[Python-Dev] what is happening with the regex module going into Python 3.3?

Sun Jun 3 23:38:49 CEST 2012

On Mon, Jun 4, 2012 at 6:25 AM, Gregory P. Smith <greg at krypto.org> wrote:
>
> On Fri, Jun 1, 2012 at 5:37 PM, Nick Coghlan <ncoghlan at gmail.com> wrote:
>>
>> ipaddress really made it in because I personally ran into the limitations
>> of not having IP address support in the stdlib. I ended up doing quite a bit
>> of prompting to ensure the process of cleaning up the API to modern stdlib
>> standards didn't stall (even now, generating a module reference from the
>> docstrings is still a pending task)
>>
>> With regex, the pain isn't there, since re already covers such a large
>> subset of what regex provides.
>
> That last statement basically suggests that something like regex would never
> be accepted until a CPython core developer was actually running into pain
> with the many flaws in the re module (especially when it comes to Unicode).
>  I disagree with that.

No, that's not really what I meant. Driving integration of a module
takes *time* and *effort*. The decision to commit that effort has to
be driven by something, and personal annoyance is a great motivator.
In the case of PEP 3144, I happened to be in a position to do
something about a gap in the standard library after the omission was
made glaringly obvious [1].

Getting this done was a combined effort from Peter (in getting the
module API updated), myself and others (esp.

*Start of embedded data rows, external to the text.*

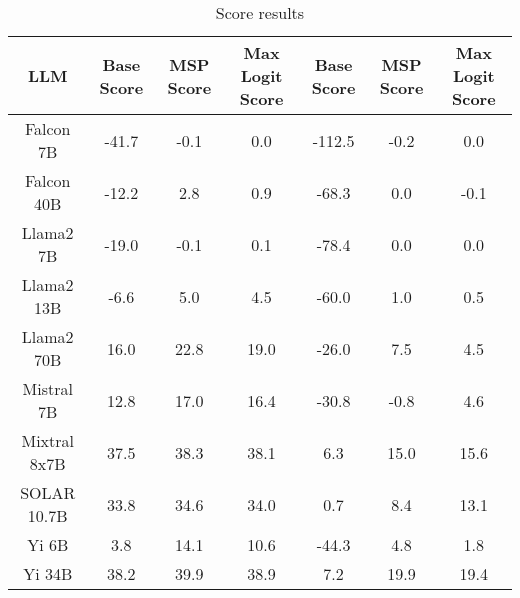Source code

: \renewcommand\arraystretch{1.2}
\begin{table*}
\centering
\begin{tabular}{c|c|c|c|c|c|c}
LLM & Base Score & MSP Score & Max Logit Score & Base Score & MSP Score & Max Logit Score\\ \hline
Falcon 7B & -41.7 & -0.1 & 0.0 & -112.5 & -0.2 & 0.0\\
Falcon 40B & -12.2 & 2.8 & 0.9 & -68.3 & 0.0 & -0.1\\
Llama2 7B & -19.0 & -0.1 & 0.1 & -78.4 & 0.0 & 0.0\\
Llama2 13B & -6.6 & 5.0 & 4.5 & -60.0 & 1.0 & 0.5\\
Llama2 70B & 16.0 & 22.8 & 19.0 & -26.0 & 7.5 & 4.5\\
Mistral 7B & 12.8 & 17.0 & 16.4 & -30.8 & -0.8 & 4.6\\
Mixtral 8x7B & 37.5 & 38.3 & 38.1 & 6.3 & 15.0 & 15.6\\
SOLAR 10.7B & 33.8 & 34.6 & 34.0 & 0.7 & 8.4 & 13.1\\
Yi 6B & 3.8 & 14.1 & 10.6 & -44.3 & 4.8 & 1.8\\
Yi 34B & 38.2 & 39.9 & 38.9 & 7.2 & 19.9 & 19.4\\
\hline
\end{tabular}
\caption{Score results}
\end{table*}
\label{tab:score}
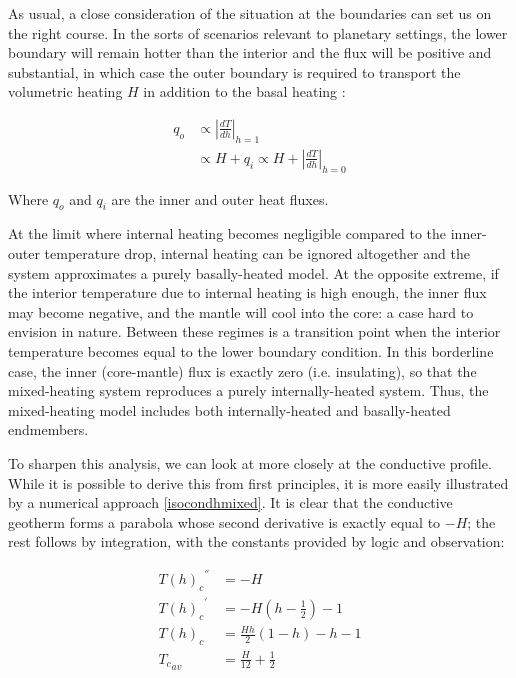 As usual, a close consideration of the situation at the boundaries can set us on the right course. In the sorts of scenarios relevant to planetary settings, the lower boundary will remain hotter than the interior and the flux will be positive and substantial, in which case the outer boundary is required to transport the volumetric heating $H$ in addition to the basal heating \cite{Moore2008-je}:

\begin{align*}
{q}_{o} &\propto {\left| \frac{dT}{dh} \right|}_{h=1} \\
&\propto H + {q}_{i} \propto H + {\left| \frac{dT}{dh} \right|}_{h=0}
\end{align*}

Where ${q}_{o}$ and ${q}_{i}$ are the inner and outer heat fluxes.

At the limit where internal heating becomes negligible compared to the inner-outer temperature drop, internal heating can be ignored altogether and the system approximates a purely basally-heated model. At the opposite extreme, if the interior temperature due to internal heating is high enough, the inner flux may become negative, and the mantle will cool into the core: a case hard to envision in nature. Between these regimes is a transition point when the interior temperature becomes equal to the lower boundary condition. In this borderline case, the inner (core-mantle) flux is exactly zero (i.e. insulating), so that the mixed-heating system reproduces a purely internally-heated system. Thus, the mixed-heating model includes both internally-heated and basally-heated endmembers.

To sharpen this analysis, we can look at more closely at the conductive profile. While it is possible to derive this from first principles, it is more easily illustrated by a numerical approach \ref{isocondhmixed}. It is clear that the conductive geotherm forms a parabola whose second derivative is exactly equal to $-H$; the rest follows by integration, with the constants provided by logic and observation:

\begin{align*}
{{T(h)}_{c}}^{''} &= -H \\
{{T(h)}_{c}}^{'} &= -H \left( h - \frac{1}{2} \right) - 1 \\
{T(h)}_{c} &= \frac{Hh}{2} \left( 1 - h \right) - h - 1 \\
{{T}_{c}}_{av} &= \frac{H}{12} + \frac{1}{2}
\end{align*}

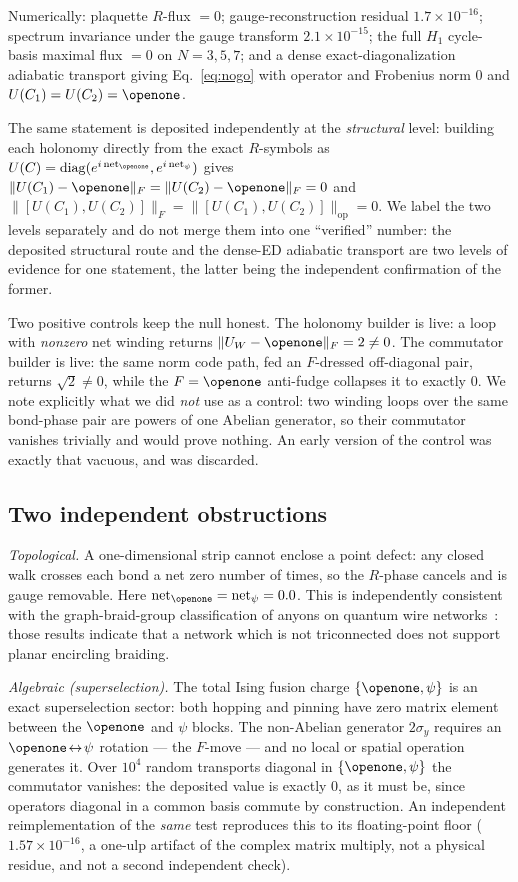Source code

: \documentclass[aps,pra,twocolumn,superscriptaddress,longbibliography,floatfix,nofootinbib]{revtex4-2}
\newcommand{\Id}{\openone}
\newcommand{\Fnorm}[1]{\lVert #1 \rVert_{F}}
\newcommand{\Opnorm}[1]{\lVert #1 \rVert_{\mathrm{op}}}
\begin{document}
Numerically: plaquette $R$-flux $=0$; gauge-reconstruction residual
$1.7\times10^{-16}$; spectrum invariance under the gauge transform
$2.1\times10^{-15}$; the full $H_1$ cycle-basis maximal flux $=0$ on
$N=3,5,7$; and a dense exact-diagonalization adiabatic transport giving
Eq.~\eqref{eq:nogo} with operator and Frobenius norm $0$ and
$U(C_1)=U(C_2)=\Id$.

The same statement is deposited independently at the \emph{structural} level:
building each holonomy directly from the exact $R$-symbols as
$U(C)=\mathrm{diag}(e^{i\,\mathrm{net}_{\Id}},e^{i\,\mathrm{net}_{\psi}})$
gives $\Fnorm{U(C_1)-\Id} = \Fnorm{U(C_2)-\Id} = 0$ and
$\Fnorm{[U(C_1),U(C_2)]} = \Opnorm{[U(C_1),U(C_2)]} = 0$. We label the two
levels separately and do not merge them into one ``verified'' number: the
deposited structural route and the dense-ED adiabatic transport are two levels
of evidence for one statement, the latter being the independent confirmation of
the former.

Two positive controls keep the null honest. The holonomy builder is live: a
loop with \emph{nonzero} net winding returns $\Fnorm{U_W-\Id}=2\ne0$. The
commutator builder is live: the same norm code path, fed an $F$-dressed
off-diagonal pair, returns $\sqrt2\ne0$, while the $F=\Id$ anti-fudge collapses
it to exactly $0$. We note explicitly what we did \emph{not} use as a control:
two winding loops over the same bond-phase pair are powers of one Abelian
generator, so their commutator vanishes trivially and would prove nothing. An
early version of the control was exactly that vacuous, and was discarded.

\subsection{Two independent obstructions}
\label{sec:obstructions}

\emph{Topological.} A one-dimensional strip cannot enclose a point defect: any
closed walk crosses each bond a net zero number of times, so the $R$-phase
cancels and is gauge removable. Here
$\mathrm{net}_{\Id}=\mathrm{net}_{\psi}=0.0$. This is independently consistent
with the graph-braid-group classification of anyons on quantum wire
networks~\cite{ConlonSlingerland2022,Maciazek2023}: those results indicate that
a network which is not triconnected does not support planar encircling braiding.

\emph{Algebraic (superselection).} The total Ising fusion charge
$\{\Id,\psi\}$ is an exact superselection sector: both hopping and pinning have
zero matrix element between the $\Id$ and $\psi$ blocks. The non-Abelian
generator $2\sigma_y$ requires an $\Id\!\leftrightarrow\!\psi$ rotation --- the
$F$-move --- and no local or spatial operation generates it. Over $10^{4}$
random transports diagonal in $\{\Id,\psi\}$ the commutator vanishes: the
deposited value is exactly $0$, as it must be, since operators diagonal in a
common basis commute by construction. An independent reimplementation of the
\emph{same} test reproduces this to its floating-point floor
($1.57\times10^{-16}$, a one-ulp artifact of the complex matrix multiply, not a
physical residue, and not a second independent check).
\end{document}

Antoine) in reviewing the
reference implementation's API and requesting changes and more
recently Sandro Tosi has been doing most of the heavy lifting in
getting the docs up to scratch.

> Per the language summit, I think we need to just do it.  Put it in as re and
> rename the existing re module to sre.

No. We almost burned Jesse out dropping multiprocessing into 2.6 at
the last minute, and many longstanding issues with that module are
only being addressed now that Richard has the time to be involved
again. SRE already suffers from a lack of maintenance, and we've had
zero indication that regex will make that situation better (and
several indications that it will actually make it worse. Matthew's
silence on the topic is *not* encouraging, and nobody else has even
volunteered to write a PEP, let alone agree to maintain the module).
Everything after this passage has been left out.